US Senate ratifies cybercrime treaty

By ratifying a long-neglected cybercrime treaty, the U.S. Senate is promoting greater international cooperation in tracking and prosecuting online crimes, supporters say.

The Senate late Thursday voted to ratify the Council of Europe’s Convention on Cybercrime, approved by the European group in 2001. U.S. President George Bush sent the treaty to the Senate for ratification in November 2003, and groups such as the Cyber Security Industry Alliance (CSIA) and the Business Software Alliance (BSA) have called for the Senate to act on the treaty.

The U.S. is the 16th country to ratify the treaty out of 43 countries that signed on to support the agreement.

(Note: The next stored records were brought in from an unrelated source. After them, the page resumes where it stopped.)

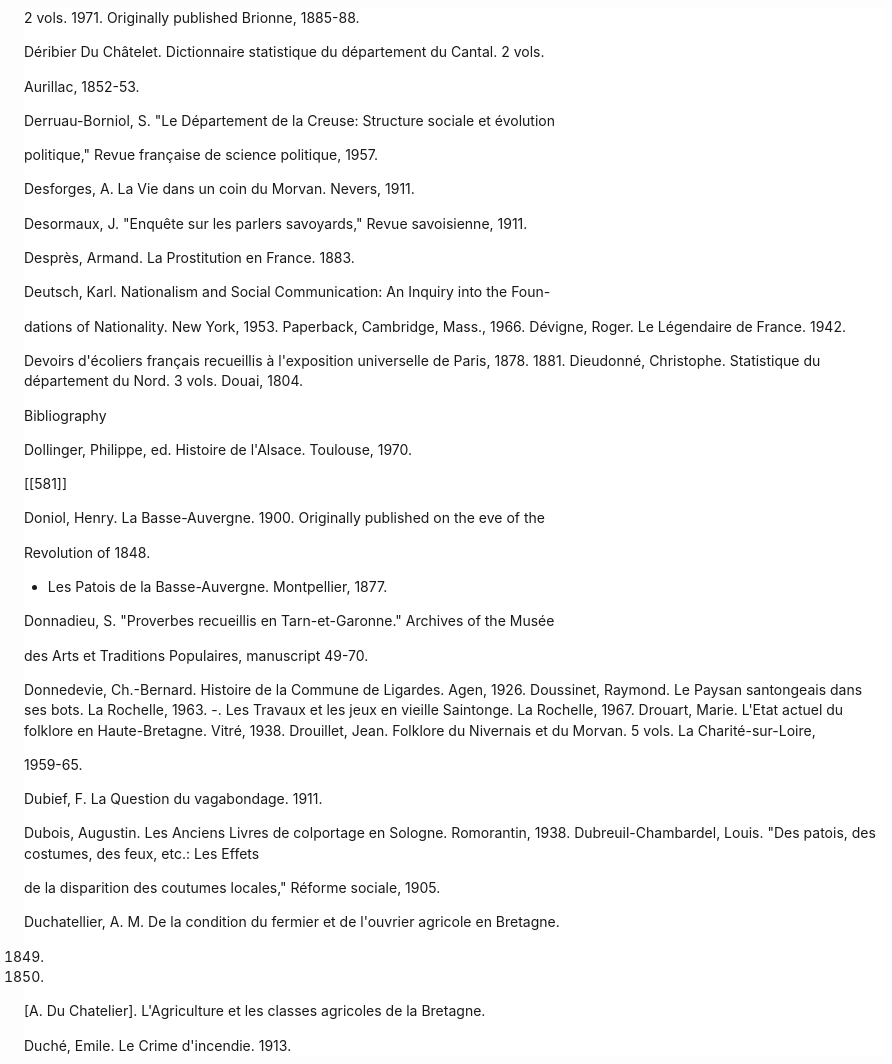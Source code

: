 2 vols. 1971. Originally published Brionne, 1885-88. 

Déribier Du Châtelet. Dictionnaire statistique du département du Cantal. 2 vols. 

Aurillac, 1852-53. 

Derruau-Borniol, S. "Le Département de la Creuse: Structure sociale et évolution 

politique," Revue française de science politique, 1957. 

Desforges, A. La Vie dans un coin du Morvan. Nevers, 1911. 

Desormaux, J. "Enquête sur les parlers savoyards," Revue savoisienne, 1911. 

Desprès, Armand. La Prostitution en France. 1883. 

Deutsch, Karl. Nationalism and Social Communication: An Inquiry into the Foun- 

dations of Nationality. New York, 1953. Paperback, Cambridge, Mass., 1966. Dévigne, Roger. Le Légendaire de France. 1942. 

Devoirs d'écoliers français recueillis à l'exposition universelle de Paris, 1878. 1881. Dieudonné, Christophe. Statistique du département du Nord. 3 vols. Douai, 1804. 

Bibliography 

Dollinger, Philippe, ed. Histoire de l'Alsace. Toulouse, 1970. 

[[581]]

Doniol, Henry. La Basse-Auvergne. 1900. Originally published on the eve of the 

Revolution of 1848. 

- Les Patois de la Basse-Auvergne. Montpellier, 1877. 

Donnadieu, S. "Proverbes recueillis en Tarn-et-Garonne." Archives of the Musée 

des Arts et Traditions Populaires, manuscript 49-70. 

Donnedevie, Ch.-Bernard. Histoire de la Commune de Ligardes. Agen, 1926. Doussinet, Raymond. Le Paysan santongeais dans ses bots. La Rochelle, 1963. -. Les Travaux et les jeux en vieille Saintonge. La Rochelle, 1967. Drouart, Marie. L'Etat actuel du folklore en Haute-Bretagne. Vitré, 1938. Drouillet, Jean. Folklore du Nivernais et du Morvan. 5 vols. La Charité-sur-Loire, 

1959-65. 

Dubief, F. La Question du vagabondage. 1911. 

Dubois, Augustin. Les Anciens Livres de colportage en Sologne. Romorantin, 1938. Dubreuil-Chambardel, Louis. "Des patois, des costumes, des feux, etc.: Les Effets 

de la disparition des coutumes locales," Réforme sociale, 1905. 

Duchatellier, A. M. De la condition du fermier et de l'ouvrier agricole en Bretagne. 

1849. 

1863. 

[A. Du Chatelier]. L'Agriculture et les classes agricoles de la Bretagne. 

Duché, Emile. Le Crime d'incendie. 1913. 
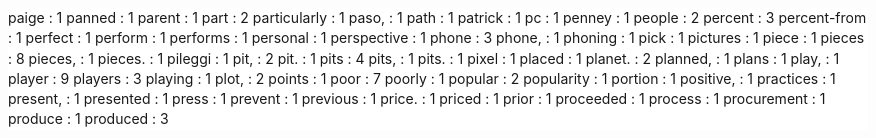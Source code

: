 paige : 1
panned : 1
parent : 1
part : 2
particularly : 1
paso, : 1
path : 1
patrick : 1
pc : 1
penney : 1
people : 2
percent : 3
percent-from : 1
perfect : 1
perform : 1
performs : 1
personal : 1
perspective : 1
phone : 3
phone, : 1
phoning : 1
pick : 1
pictures : 1
piece : 1
pieces : 8
pieces, : 1
pieces. : 1
pileggi : 1
pit, : 2
pit. : 1
pits : 4
pits, : 1
pits. : 1
pixel : 1
placed : 1
planet. : 2
planned, : 1
plans : 1
play, : 1
player : 9
players : 3
playing : 1
plot, : 2
points : 1
poor : 7
poorly : 1
popular : 2
popularity : 1
portion : 1
positive, : 1
practices : 1
present, : 1
presented : 1
press : 1
prevent : 1
previous : 1
price. : 1
priced : 1
prior : 1
proceeded : 1
process : 1
procurement : 1
produce : 1
produced : 3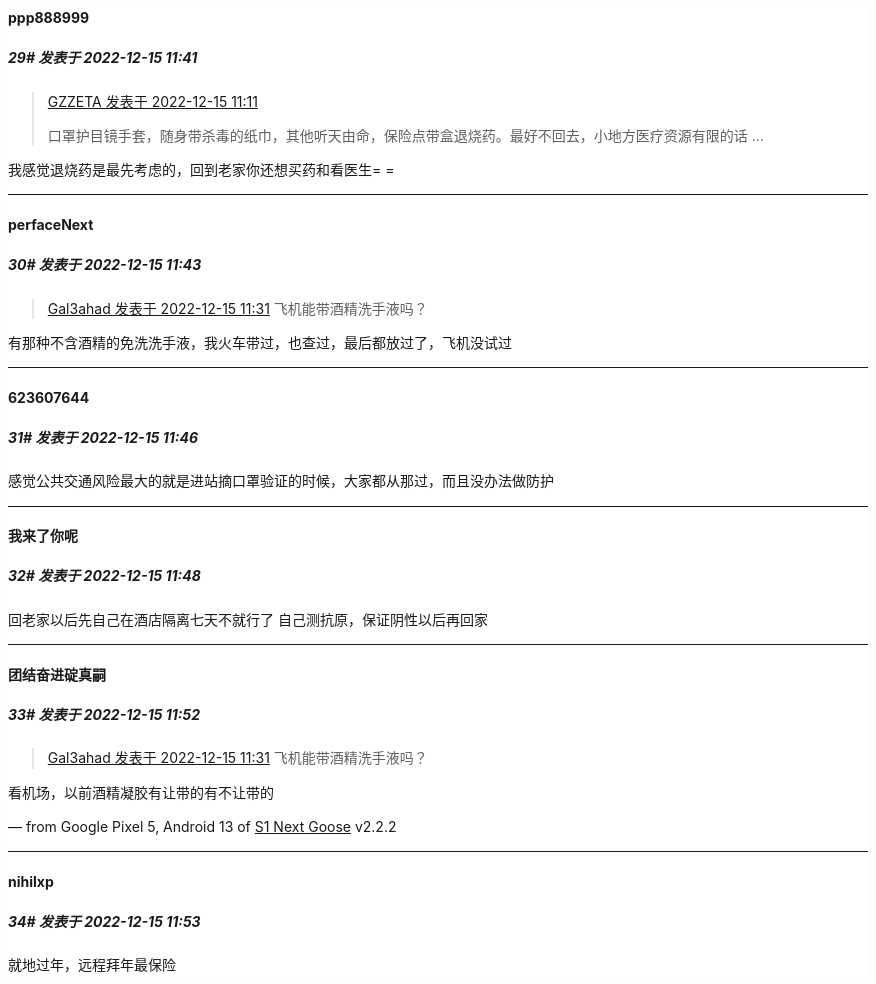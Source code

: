 ####  ppp888999  
##### 29#       发表于 2022-12-15 11:41

<blockquote><a href="httphttps://bbs.saraba1st.com/2b/forum.php?mod=redirect&amp;goto=findpost&amp;pid=58948831&amp;ptid=2110016" target="_blank">GZZETA 发表于 2022-12-15 11:11</a>

口罩护目镜手套，随身带杀毒的纸巾，其他听天由命，保险点带盒退烧药。最好不回去，小地方医疗资源有限的话 ...</blockquote>
我感觉退烧药是最先考虑的，回到老家你还想买药和看医生= =

*****

####  perfaceNext  
##### 30#       发表于 2022-12-15 11:43

<blockquote><a href="httphttps://bbs.saraba1st.com/2b/forum.php?mod=redirect&amp;goto=findpost&amp;pid=58949193&amp;ptid=2110016" target="_blank">Gal3ahad 发表于 2022-12-15 11:31</a>
飞机能带酒精洗手液吗？</blockquote>
有那种不含酒精的免洗洗手液，我火车带过，也查过，最后都放过了，飞机没试过



*****

####  623607644  
##### 31#       发表于 2022-12-15 11:46

感觉公共交通风险最大的就是进站摘口罩验证的时候，大家都从那过，而且没办法做防护

*****

####  我来了你呢  
##### 32#       发表于 2022-12-15 11:48

回老家以后先自己在酒店隔离七天不就行了
自己测抗原，保证阴性以后再回家

*****

####  团结奋进碇真嗣  
##### 33#       发表于 2022-12-15 11:52

<blockquote><a href="httphttps://bbs.saraba1st.com/2b/forum.php?mod=redirect&amp;goto=findpost&amp;pid=58949193&amp;ptid=2110016" target="_blank">Gal3ahad 发表于 2022-12-15 11:31</a>
飞机能带酒精洗手液吗？</blockquote>
看机场，以前酒精凝胶有让带的有不让带的

— from Google Pixel 5, Android 13 of [S1 Next Goose](https://pan.baidu.com/s/1mi43uRm) v2.2.2

*****

####  nihilxp  
##### 34#       发表于 2022-12-15 11:53

就地过年，远程拜年最保险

The treaty calls for signatory nations to cooperate on cybercrime investigations, although the U.S. government could deny cooperation requests when they violate U.S. free speech or other rights. The treaty also calls for signatory countries to pass similar cybercrime laws, addressing issues such as computer intrusion, computer-facilitated fraud, child pornography and copyright infringement, but the U.S. already has a robust set of related laws.

CSIA and BSA both praised the Senate, which adjourned Friday until early September, for voting to ratify the treaty.

“Cyber criminals are not limited by borders, and this treaty will help ensure that law enforcement isn’t either,” Robert Holleyman, BSA’s president and chief executive officer, said in a statement.

Some privacy groups, including the Electronic Privacy Information Center (EPIC) have opposed the treaty, saying it will harm civil liberties. The treaty grants “sweeping investigative powers” to search and seize computer equipment without judicial approval needed, EPIC said in a July 2005 letter to the Senate Foreign Relations Committee.

The treaty does not require that an action be illegal in both countries before one nation’s law enforcement can demand cooperation from another’s, EPIC said.

The treaty also has weak privacy protections, EPIC said. “The Cybercrime Convention is much more like a law enforcement ‘wish list’ than an international instrument truly respectful of human rights,” EPIC said in the letter.